Os Estados Unidos consideraram que as “duras” condenações aplicadas aos ativistas angolanos são uma ameaça à liberdade de expressão e apelam ao Governo de Luanda à defesa dos direitos constitucionais dos cidadãos


“Os Estados Unidos consideram que as duras sentenças aplicadas esta semana pelo tribunal angolano contra os ativistas (15+2) ameaçam o exercício das liberdades de expressão e de reunião pacífica”, lê-se no comunicado de imprensa do Departamento de Estado da administração norte-americana.

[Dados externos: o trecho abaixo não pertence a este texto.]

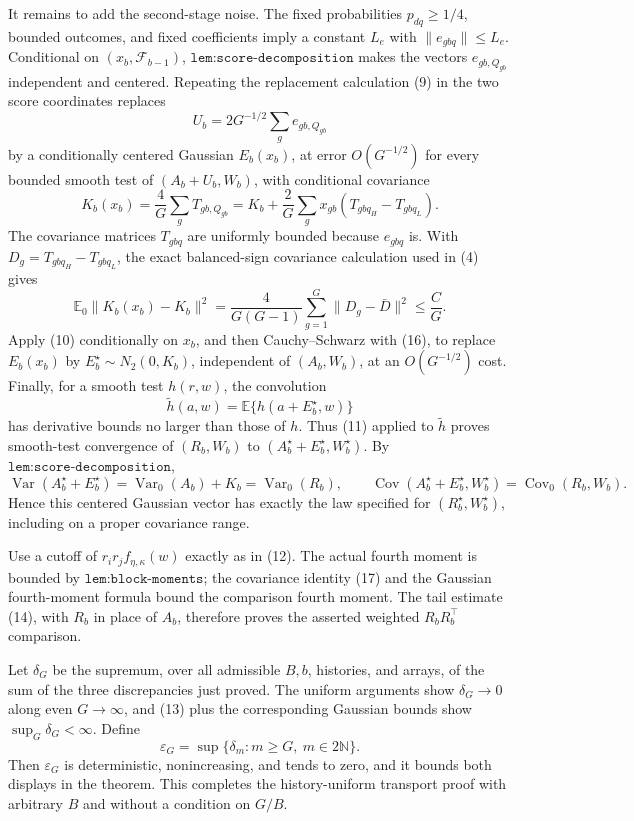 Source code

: It remains to add the second-stage noise.  The fixed probabilities \(p_{dq}\geq1/4\), bounded outcomes, and fixed coefficients imply a constant \(L_e\) with \(\|e_{gbq}\|\leq L_e\).  Conditional on \((x_b,\mathcal F_{b-1})\), \(\texttt{lem:score-decomposition}\) makes the vectors \(e_{gb,Q_{gb}}\) independent and centered.  Repeating the replacement calculation (9) in the two score coordinates replaces
\[
 U_b=2G^{-1/2}\sum_ge_{gb,Q_{gb}}
\]
by a conditionally centered Gaussian \(E_b(x_b)\), at error \(O(G^{-1/2})\) for every bounded smooth test of \((A_b+U_b,W_b)\), with conditional covariance
\[
 K_b(x_b)=\frac4G\sum_gT_{gb,Q_{gb}}
 =K_b+\frac2G\sum_gx_{gb}(T_{gbq_H}-T_{gbq_L}).            \tag{15}
\]
The covariance matrices \(T_{gbq}\) are uniformly bounded because \(e_{gbq}\) is.  With \(D_g=T_{gbq_H}-T_{gbq_L}\), the exact balanced-sign covariance calculation used in (4) gives
\[
 \mathbb E_0\|K_b(x_b)-K_b\|^2
 =\frac4{G(G-1)}\sum_{g=1}^G\|D_g-\bar D\|^2
 \leq \frac CG.                                           \tag{16}
\]
Apply (10) conditionally on \(x_b\), and then Cauchy--Schwarz with (16), to replace \(E_b(x_b)\) by \(E_b^\star\sim N_2(0,K_b)\), independent of \((A_b,W_b)\), at an \(O(G^{-1/2})\) cost.  Finally, for a smooth test \(h(r,w)\), the convolution
\[
 \widetilde h(a,w)=\mathbb E\{h(a+E_b^\star,w)\}
\]
has derivative bounds no larger than those of \(h\).  Thus (11) applied to \(\widetilde h\) proves smooth-test convergence of \((R_b,W_b)\) to \((A_b^\star+E_b^\star,W_b^\star)\).  By \(\texttt{lem:score-decomposition}\),
\[
 \operatorname{Var}(A_b^\star+E_b^\star)=\operatorname{Var}_0(A_b)+K_b
 =\operatorname{Var}_0(R_b),
 \qquad
 \operatorname{Cov}(A_b^\star+E_b^\star,W_b^\star)
 =\operatorname{Cov}_0(R_b,W_b).                            \tag{17}
\]
Hence this centered Gaussian vector has exactly the law specified for \((R_b^\star,W_b^\star)\), including on a proper covariance range.

Use a cutoff of \(r_ir_jf_{\eta,\kappa}(w)\) exactly as in (12).  The actual fourth moment is bounded by \(\texttt{lem:block-moments}\); the covariance identity (17) and the Gaussian fourth-moment formula bound the comparison fourth moment.  The tail estimate (14), with \(R_b\) in place of \(A_b\), therefore proves the asserted weighted \(R_bR_b^\top\) comparison.

Let \(\delta_G\) be the supremum, over all admissible \(B,b\), histories, and arrays, of the sum of the three discrepancies just proved.  The uniform arguments show \(\delta_G\to0\) along even \(G\to\infty\), and (13) plus the corresponding Gaussian bounds show \(\sup_G\delta_G<\infty\).  Define
\[
 \varepsilon_G=\sup\{\delta_m:m\geq G,\ m\in2\mathbb N\}.
\]
Then \(\varepsilon_G\) is deterministic, nonincreasing, and tends to zero, and it bounds both displays in the theorem.  This completes the history-uniform transport proof with arbitrary \(B\) and without a condition on \(G/B\).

O Departamento de Estado norte-americano considerou que o julgamento dos 17 ativistas angolanos tornou-se num assunto de debate nacional em Angola e apelou diretamente ao Governo para proteger o direito constitucional dos cidadãos do país, exortando Luanda a promover um debate pacífico, público e aberto sobre o assunto.

O mesmo documento refere que a sentença que foi aplicada aos ativistas angolanos, condenados a penas de prisão até oito anos e meio de prisão, são motivo de “preocupação” e sublinha que as liberdades de expressão e de reunião estão protegidas pela Constituição de Angola e pelas obrigações internacionais de Luanda no que diz respeito a matérias relacionadas com os direitos humanos.

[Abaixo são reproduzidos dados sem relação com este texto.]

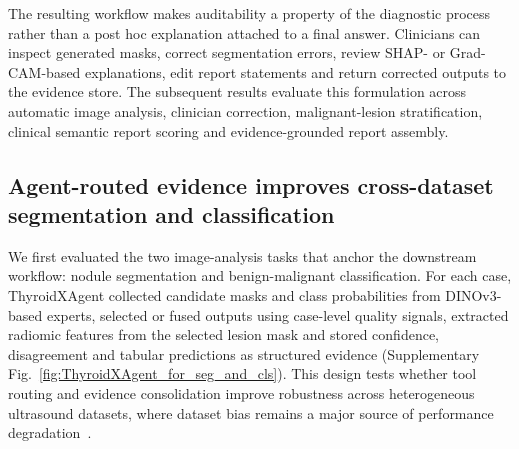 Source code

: \documentclass[fleqn,10pt]{wlscirep}
\begin{document}

The resulting workflow makes auditability a property of the diagnostic process rather than a post hoc explanation attached to a final answer. Clinicians can inspect generated masks, correct segmentation errors, review SHAP- or Grad-CAM-based explanations, edit report statements and return corrected outputs to the evidence store. The subsequent results evaluate this formulation across automatic image analysis, clinician correction, malignant-lesion stratification, clinical semantic report scoring and evidence-grounded report assembly.

\subsection{Agent-routed evidence improves cross-dataset segmentation and classification}

We first evaluated the two image-analysis tasks that anchor the downstream workflow: nodule segmentation and benign-malignant classification. For each case, ThyroidXAgent collected candidate masks and class probabilities from DINOv3-based experts, selected or fused outputs using case-level quality signals, extracted radiomic features from the selected lesion mask and stored confidence, disagreement and tabular predictions as structured evidence (Supplementary Fig.~\ref{fig:ThyroidXAgent_for_seg_and_cls}). This design tests whether tool routing and evidence consolidation improve robustness across heterogeneous ultrasound datasets, where dataset bias remains a major source of performance degradation~\cite{liu2024decade}.
\end{document}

“Trata-se de valores fundamentais para qualquer democracia forte e em funcionamento”, sublinha-se no comunicado, acrescentando que os Estados Unidos registam também preocupações sobre “irregularidades processuais e falta de transparência” durante o julgamento.

O tribunal de Luanda condenou na segunda-feira a penas entre dois anos e três meses e oito anos e seis meses de prisão efectiva os 17 ativistas angolanos que estavam desde 16 de Novembro a ser julgados por co-autoria de aptos preparatórios para uma rebelião e associação criminosa.